Retour des frères Larrieu au(x) sommet(s) pour une traque alpine et enneigée. Avec Amalric en bête sauvage et en prof de littérature.
Nouvelle expédition pour Mathieu Amalric, qu’Arnaud et Jean-Marie Larrieu avaient déjà emmené à la montagne (Un homme, un vrai), et plus récemment laissé nu comme un ver dans un Paris apocalyptique (Les Derniers Jours du monde). Les frères délocalisent leur petit monde des Pyrénées vers les Alpes (ce n’est d’ailleurs pas la première fois), entre la Suisse et la France, confiant à leur acteur fétiche le rôle de Marc, professeur d’écriture à l’Université de Lausanne. Dans ce décor enneigé à la neutralité de page blanche, une jeune fille plantureuse, élève dudit professeur, disparaît ; une enquête commence alors. Le film ne fait qu’à moitié mystère du coupable, puisqu’il s’ouvre sur la nuit d’amour que la disparue passe avec Marc. Il s’agit plutôt, ici, de suivre le comportement du suspect traqué comme une bête, comme un loup, et de mettre sa psyché à nu. À mesure que la battue accule le professeur, sa métamorphose en prédateur sauvage se précise. Le bâtiment moderniste de l’université, véritable bunker de verre comme planté en pleine nature, est l’occasion d’une chasse voyeuriste et collective : celle de Marc, qui mange les jeunes étudiantes des yeux, celle de Richard (Denis Podalydès), à la tête du département, qui guette la faute du professeur érotomane, et celle de la police, elle aussi aux aguets et prête à faire tomber l’assassin présumé. Et la page blanche de neige, à mesure que l’hommeloup est plus assurément cerné, se charge peu à peu de boue et de sang, encre qui sert à écrire la genèse d’une folie meurtrière.

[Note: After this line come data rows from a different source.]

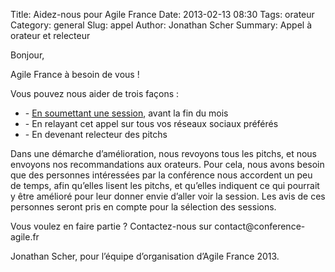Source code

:Title: Aidez-nous pour Agile France
Date: 2013-02-13 08:30
Tags: orateur
Category: general
Slug: appel
Author: Jonathan Scher
Summary: Appel à orateur et relecteur

<p class="soon-small">Bonjour,</p>
<p class="soon-small">Agile France à besoin de vous !</p>
<p class="soon-small">
Vous pouvez nous aider de trois façons :</p>
<p class="soon-small"><ul>
<li>- <a href="https://docs.google.com/spreadsheet/viewform?formkey=dGpiVVJkSE1CV1dMeWxPMFVUQUZySmc6MQ">En soumettant une session</a>, avant la fin du mois</li>
<li>-	En relayant cet appel sur tous vos réseaux sociaux préférés</li>
<li>-	En devenant relecteur des pitchs</li>
</ul></p>
<p class="soon-small">
Dans une démarche d’amélioration, nous revoyons tous les pitchs, et nous envoyons nos recommandations aux orateurs. Pour cela, nous avons besoin que des personnes intéressées par la conférence nous accordent un peu de temps, afin qu’elles lisent les pitchs, et qu’elles indiquent ce qui pourrait y être amélioré pour leur donner envie d’aller voir la session.
Les avis de ces personnes seront pris en compte pour la sélection des sessions.</p>
<p class="soon-small">
Vous voulez en faire partie ? Contactez-nous sur contact@conference-agile.fr</p>
<p class="soon-small">
Jonathan Scher, pour l’équipe d’organisation d’Agile France 2013.</p>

Malgré une lecture psychanalytique (d’ailleurs bâclée avec ironie en fin de parcours) de la névrose de Marc, le film se passe d’élucidation, décrivant simplement et avec humour la relation trouble et incestueuse que le personnage entretient avec sa soeur (Karin Viard), tous deux vivant à l’écart dans un chalet. L’enquête elle-même, menée principalement par Anna (Maïwenn), a des airs de parodie. Chez les Larrieu, la peinture des moeurs sexuelles s’amarre toujours à la satire sociale, et les frères chassent les pulsions cachées, mettent à mal la respectabilité des personnages en les attirant vers la comédie.

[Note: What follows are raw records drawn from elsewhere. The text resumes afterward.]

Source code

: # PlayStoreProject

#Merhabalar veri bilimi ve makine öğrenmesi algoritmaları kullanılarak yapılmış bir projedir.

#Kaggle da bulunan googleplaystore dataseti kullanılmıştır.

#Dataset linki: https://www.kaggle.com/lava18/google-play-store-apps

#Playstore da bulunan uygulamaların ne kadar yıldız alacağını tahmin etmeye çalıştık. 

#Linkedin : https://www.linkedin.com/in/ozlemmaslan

La bête traquée, ici, est un écrivain (raté), ce qui est loin d’être anodin. Comme dans leurs films précédents, les Larrieu s’amusent à bousculer les postures intellectuelles pour faire ressortir la libido détraquée des individus. Le rapport entre la culture et la perversion bestiale, ici, est d’abord un rapport d’opposition : à la parole du professeur, à la prose de l’écrivain, s’oppose la pulsion sexuelle et meurtrière, et l’assassin, au fur et à mesure que le film avance, ressemble de plus en plus à une bête, même dans sa posture, de plus en plus courbée. Mais le paysage alpin permet aux deux cinéastes de décliner à nouveau le thème central de leur cinéma : la nature comme prolongement, comme terrain de projection de l’âme des personnages. Tout paysage, dans un film des frères Larrieu, a fortiori dans L’amour est un crime parfait, est un paysage mental. Une scène pédagogique est d’ailleurs là pour le rappeler : Marc a conduit ses élèves à un panorama et leur donne comme instruction de s’emparer de leur expérience face à ce paysage pour en faire, si possible, de la littérature. Un peu plus tôt, il énonçait déjà cette phrase, maxime d’André Breton : « Le fumeur cherche l’unité de lui-même dans le paysage. » Ce qui vaut pour le fumeur vaut bien entendu pour les autres aussi. Mais si la nature est un laboratoire des fantasmes des personnages, elle reste malgré tout opaque, voire d’une hostilité glaciale. C’est elle qui semble happer Marc vers la sauvagerie, le punir de se donner des grands airs d’intellectuel fréquentable, et d’oublier la maxime souterraine du désir selon les Larrieu : l’homme est un loup pour l’homme.